Exercise requirements:
Omit the pictures, please, and give each record below again exactly.

Listed entries:
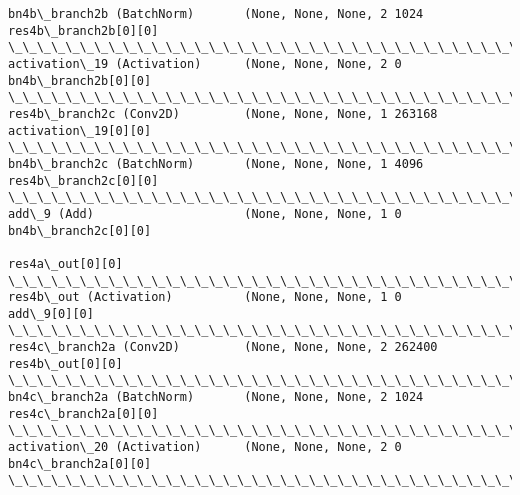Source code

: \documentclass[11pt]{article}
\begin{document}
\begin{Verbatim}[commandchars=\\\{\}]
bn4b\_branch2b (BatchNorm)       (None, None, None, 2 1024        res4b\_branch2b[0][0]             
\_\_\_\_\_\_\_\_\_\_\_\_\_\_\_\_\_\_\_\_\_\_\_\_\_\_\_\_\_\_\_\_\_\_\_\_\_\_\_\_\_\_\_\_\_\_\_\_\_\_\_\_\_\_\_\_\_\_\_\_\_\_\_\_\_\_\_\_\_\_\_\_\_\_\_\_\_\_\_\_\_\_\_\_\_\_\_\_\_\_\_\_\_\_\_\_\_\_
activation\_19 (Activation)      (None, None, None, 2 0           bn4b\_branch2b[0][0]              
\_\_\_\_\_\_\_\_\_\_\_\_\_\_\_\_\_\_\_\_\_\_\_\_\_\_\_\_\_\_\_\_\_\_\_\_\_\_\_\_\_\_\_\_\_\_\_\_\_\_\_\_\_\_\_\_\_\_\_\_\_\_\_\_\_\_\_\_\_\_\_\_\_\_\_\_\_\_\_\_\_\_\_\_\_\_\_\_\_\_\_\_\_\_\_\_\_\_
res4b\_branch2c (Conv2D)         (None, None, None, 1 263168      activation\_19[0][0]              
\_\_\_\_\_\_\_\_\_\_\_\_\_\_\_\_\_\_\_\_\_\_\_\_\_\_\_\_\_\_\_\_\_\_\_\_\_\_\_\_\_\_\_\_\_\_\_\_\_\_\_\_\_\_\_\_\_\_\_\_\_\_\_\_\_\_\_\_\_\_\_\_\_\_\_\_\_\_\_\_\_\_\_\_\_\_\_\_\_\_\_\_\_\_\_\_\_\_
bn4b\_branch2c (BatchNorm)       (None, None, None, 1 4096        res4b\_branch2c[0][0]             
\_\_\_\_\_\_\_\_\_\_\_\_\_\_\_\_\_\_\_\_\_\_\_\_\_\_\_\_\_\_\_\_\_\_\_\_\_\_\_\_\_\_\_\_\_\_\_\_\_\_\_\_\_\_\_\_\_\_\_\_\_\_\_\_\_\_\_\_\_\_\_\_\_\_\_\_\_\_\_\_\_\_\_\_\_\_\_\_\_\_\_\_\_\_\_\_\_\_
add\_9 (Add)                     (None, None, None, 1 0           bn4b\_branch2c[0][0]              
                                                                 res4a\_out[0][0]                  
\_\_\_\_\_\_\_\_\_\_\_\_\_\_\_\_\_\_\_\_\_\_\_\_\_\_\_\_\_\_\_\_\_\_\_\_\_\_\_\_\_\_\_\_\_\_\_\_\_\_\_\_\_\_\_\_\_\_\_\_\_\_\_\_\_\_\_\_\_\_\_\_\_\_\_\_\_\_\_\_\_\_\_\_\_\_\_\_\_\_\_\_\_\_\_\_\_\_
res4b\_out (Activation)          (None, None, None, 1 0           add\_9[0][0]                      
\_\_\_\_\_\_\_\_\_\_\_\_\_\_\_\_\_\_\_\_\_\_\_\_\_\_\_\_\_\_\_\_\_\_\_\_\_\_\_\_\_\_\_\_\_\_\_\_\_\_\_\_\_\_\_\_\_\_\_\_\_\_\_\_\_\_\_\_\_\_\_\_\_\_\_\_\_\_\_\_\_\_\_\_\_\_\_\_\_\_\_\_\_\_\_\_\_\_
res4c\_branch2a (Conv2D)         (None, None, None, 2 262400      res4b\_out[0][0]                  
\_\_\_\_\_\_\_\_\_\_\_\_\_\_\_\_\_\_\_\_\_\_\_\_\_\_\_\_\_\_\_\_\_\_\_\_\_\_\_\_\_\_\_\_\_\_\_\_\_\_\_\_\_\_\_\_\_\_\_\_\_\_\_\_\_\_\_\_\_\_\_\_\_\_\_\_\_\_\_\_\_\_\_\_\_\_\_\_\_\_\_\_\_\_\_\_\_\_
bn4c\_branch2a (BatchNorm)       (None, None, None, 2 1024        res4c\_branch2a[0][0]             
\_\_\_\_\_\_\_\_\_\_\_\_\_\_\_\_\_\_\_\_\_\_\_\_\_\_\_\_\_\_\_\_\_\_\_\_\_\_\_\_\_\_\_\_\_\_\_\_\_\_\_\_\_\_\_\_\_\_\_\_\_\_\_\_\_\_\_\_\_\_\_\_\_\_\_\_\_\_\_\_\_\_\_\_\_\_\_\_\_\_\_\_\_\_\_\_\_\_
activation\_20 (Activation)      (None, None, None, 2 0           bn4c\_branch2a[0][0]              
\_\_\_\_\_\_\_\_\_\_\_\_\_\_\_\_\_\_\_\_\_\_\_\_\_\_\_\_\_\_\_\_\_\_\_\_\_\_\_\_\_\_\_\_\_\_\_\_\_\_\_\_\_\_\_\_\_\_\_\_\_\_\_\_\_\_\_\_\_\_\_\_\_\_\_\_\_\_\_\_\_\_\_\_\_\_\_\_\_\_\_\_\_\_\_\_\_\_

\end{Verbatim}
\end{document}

Exercise result:
Source code

: \documentclass[11pt]{article}
\begin{document}
\begin{Verbatim}[commandchars=\\\{\}]
bn4b\_branch2b (BatchNorm)       (None, None, None, 2 1024        res4b\_branch2b[0][0]             
\_\_\_\_\_\_\_\_\_\_\_\_\_\_\_\_\_\_\_\_\_\_\_\_\_\_\_\_\_\_\_\_\_\_\_\_\_\_\_\_\_\_\_\_\_\_\_\_\_\_\_\_\_\_\_\_\_\_\_\_\_\_\_\_\_\_\_\_\_\_\_\_\_\_\_\_\_\_\_\_\_\_\_\_\_\_\_\_\_\_\_\_\_\_\_\_\_\_
activation\_19 (Activation)      (None, None, None, 2 0           bn4b\_branch2b[0][0]              
\_\_\_\_\_\_\_\_\_\_\_\_\_\_\_\_\_\_\_\_\_\_\_\_\_\_\_\_\_\_\_\_\_\_\_\_\_\_\_\_\_\_\_\_\_\_\_\_\_\_\_\_\_\_\_\_\_\_\_\_\_\_\_\_\_\_\_\_\_\_\_\_\_\_\_\_\_\_\_\_\_\_\_\_\_\_\_\_\_\_\_\_\_\_\_\_\_\_
res4b\_branch2c (Conv2D)         (None, None, None, 1 263168      activation\_19[0][0]              
\_\_\_\_\_\_\_\_\_\_\_\_\_\_\_\_\_\_\_\_\_\_\_\_\_\_\_\_\_\_\_\_\_\_\_\_\_\_\_\_\_\_\_\_\_\_\_\_\_\_\_\_\_\_\_\_\_\_\_\_\_\_\_\_\_\_\_\_\_\_\_\_\_\_\_\_\_\_\_\_\_\_\_\_\_\_\_\_\_\_\_\_\_\_\_\_\_\_
bn4b\_branch2c (BatchNorm)       (None, None, None, 1 4096        res4b\_branch2c[0][0]             
\_\_\_\_\_\_\_\_\_\_\_\_\_\_\_\_\_\_\_\_\_\_\_\_\_\_\_\_\_\_\_\_\_\_\_\_\_\_\_\_\_\_\_\_\_\_\_\_\_\_\_\_\_\_\_\_\_\_\_\_\_\_\_\_\_\_\_\_\_\_\_\_\_\_\_\_\_\_\_\_\_\_\_\_\_\_\_\_\_\_\_\_\_\_\_\_\_\_
add\_9 (Add)                     (None, None, None, 1 0           bn4b\_branch2c[0][0]              
                                                                 res4a\_out[0][0]                  
\_\_\_\_\_\_\_\_\_\_\_\_\_\_\_\_\_\_\_\_\_\_\_\_\_\_\_\_\_\_\_\_\_\_\_\_\_\_\_\_\_\_\_\_\_\_\_\_\_\_\_\_\_\_\_\_\_\_\_\_\_\_\_\_\_\_\_\_\_\_\_\_\_\_\_\_\_\_\_\_\_\_\_\_\_\_\_\_\_\_\_\_\_\_\_\_\_\_
res4b\_out (Activation)          (None, None, None, 1 0           add\_9[0][0]                      
\_\_\_\_\_\_\_\_\_\_\_\_\_\_\_\_\_\_\_\_\_\_\_\_\_\_\_\_\_\_\_\_\_\_\_\_\_\_\_\_\_\_\_\_\_\_\_\_\_\_\_\_\_\_\_\_\_\_\_\_\_\_\_\_\_\_\_\_\_\_\_\_\_\_\_\_\_\_\_\_\_\_\_\_\_\_\_\_\_\_\_\_\_\_\_\_\_\_
res4c\_branch2a (Conv2D)         (None, None, None, 2 262400      res4b\_out[0][0]                  
\_\_\_\_\_\_\_\_\_\_\_\_\_\_\_\_\_\_\_\_\_\_\_\_\_\_\_\_\_\_\_\_\_\_\_\_\_\_\_\_\_\_\_\_\_\_\_\_\_\_\_\_\_\_\_\_\_\_\_\_\_\_\_\_\_\_\_\_\_\_\_\_\_\_\_\_\_\_\_\_\_\_\_\_\_\_\_\_\_\_\_\_\_\_\_\_\_\_
bn4c\_branch2a (BatchNorm)       (None, None, None, 2 1024        res4c\_branch2a[0][0]             
\_\_\_\_\_\_\_\_\_\_\_\_\_\_\_\_\_\_\_\_\_\_\_\_\_\_\_\_\_\_\_\_\_\_\_\_\_\_\_\_\_\_\_\_\_\_\_\_\_\_\_\_\_\_\_\_\_\_\_\_\_\_\_\_\_\_\_\_\_\_\_\_\_\_\_\_\_\_\_\_\_\_\_\_\_\_\_\_\_\_\_\_\_\_\_\_\_\_
activation\_20 (Activation)      (None, None, None, 2 0           bn4c\_branch2a[0][0]              
\_\_\_\_\_\_\_\_\_\_\_\_\_\_\_\_\_\_\_\_\_\_\_\_\_\_\_\_\_\_\_\_\_\_\_\_\_\_\_\_\_\_\_\_\_\_\_\_\_\_\_\_\_\_\_\_\_\_\_\_\_\_\_\_\_\_\_\_\_\_\_\_\_\_\_\_\_\_\_\_\_\_\_\_\_\_\_\_\_\_\_\_\_\_\_\_\_\_

\end{Verbatim}
\end{document}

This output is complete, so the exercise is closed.